ECLI identifier: ECLI:EU:C:1974:123

SCHLUSSANTRÄGE DES GENERALANWALTS HENRI MAYRAS

VOM 13. NOVEMBER 1974 ( 1 )

Herr Präsident,

meine Herren Richter!

Einleitung

Das vorliegende Vorabentscheidungsersuchen ist aus zweierlei Gründen von besonderem Interesse.

Dies ist das erste Mal, daß Sie ein Gericht des Vereinigten Königreichs, der High Court of Justice London, im Verfahren nach Artikel 177 EWG-Vertrag um Auslegung von Normen des Gemeinschaftsrechts ersucht.

Zum erstenmal müssen Sie auch das wichtige Problem entscheiden, das der Vorbehalt der öffentlichen Ordnung und Sicherheit hinsichtlich der Freizügigkeit der Arbeitnehmer innerhalb der Gemeinschaft in Artikel 48 EWG-Vertrag stellt.

Sie werden also in diesem Zusammenhang untersuchen müssen, inwieweit sich die Befugnis der Mitgliedstaaten, den Erfordernissen der innerstaatlichen öffentlichen Ordnung Rechnung zu tragen, mit einer einheitlichen Anwendung des Gemeinschaftsrechts und insbesondere mit dem Verbot der unterschiedlichen Behandlung von Wanderarbeitnehmern und Staatsangehörigen vereinbaren läßt. Lassen Sie mich hinzufügen, daß Sie auch über die etwaige unmittelbare Geltung einer Richtlinie des Rates, zumindest einer ihrer Vorschriften, entscheiden müssen.

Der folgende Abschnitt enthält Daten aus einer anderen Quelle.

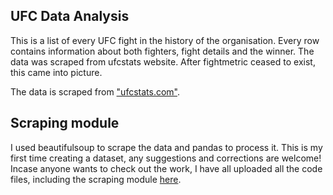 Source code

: ## UFC Data Analysis
This is a list of every UFC fight in the history of the organisation. Every row contains information about both fighters, fight details and the winner. The data was scraped from ufcstats website. After fightmetric ceased to exist, this came into picture. 

The data is scraped from 
["ufcstats.com"](http://www.ufcstats.com/).

## Scraping module
I used beautifulsoup to scrape the data and pandas to process it.
This is my first time creating a dataset, any suggestions and corrections are welcome! Incase anyone wants to check out the work, I have all uploaded all the code files, including the scraping module
[here](https://github.com/anant00729/ufc-data-analysis/tree/master/scraping).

Ihre Rechtsprechung enthält aber bereits einige Gesichtspunkte zur Beantwortung dieser Frage.

I — Sachverhalt

Dem Ausgangsverfahren liegt folgender einfacher Sachverhalt zugrunde:

Die niederländische Staatsangehörige Fräulein Yvonne van Duyn kam am 9. Mai 1973 auf dem Flughafen Gatwick in England an. Nach ihren Angaben wollte sie im Vereinigten Königreich eine Stelle als Sekretärin antreten, die ihr die Church of Scientology of California mit Sitz in Saint Hill Manor, East Grinstead, Sussex, einige Tage vorher angeboten habe.

Nach ihrer Befragung durch die Einwanderungsbehörden wurde sie noch am selben Tage in die Niederlande abgeschoben.

Der Grund für die Versagung der Einreise in das Vereinigte Königreich ist ausdrücklich in dem ihr von dem diensttuenden Beamten ausgehändigten Schreiben angegeben. Ich zitiere:

„Sie haben um die Erlaubnis zur Einreise in das Vereinigte Königreich nachgesucht, um in die Dienste der Church of Scientology zu treten. Der Secretary of State (Innenminister) hält es jedoch für unerwünscht, Personen die Einreise in das Vereinigte Königreich zu gestatten, die für diese Organisation tätig sind oder in ihrem Dienst stehen.“

Diese Entscheidung entsprach der im Jahre 1968 festgelegten Haltung der Regierung des Vereinigten Königreichs, welche die Tätigkeit der Church of Scientology für sozialschädlich (socially harmful) hielt; diese Auffassung vertritt sie auch noch heute.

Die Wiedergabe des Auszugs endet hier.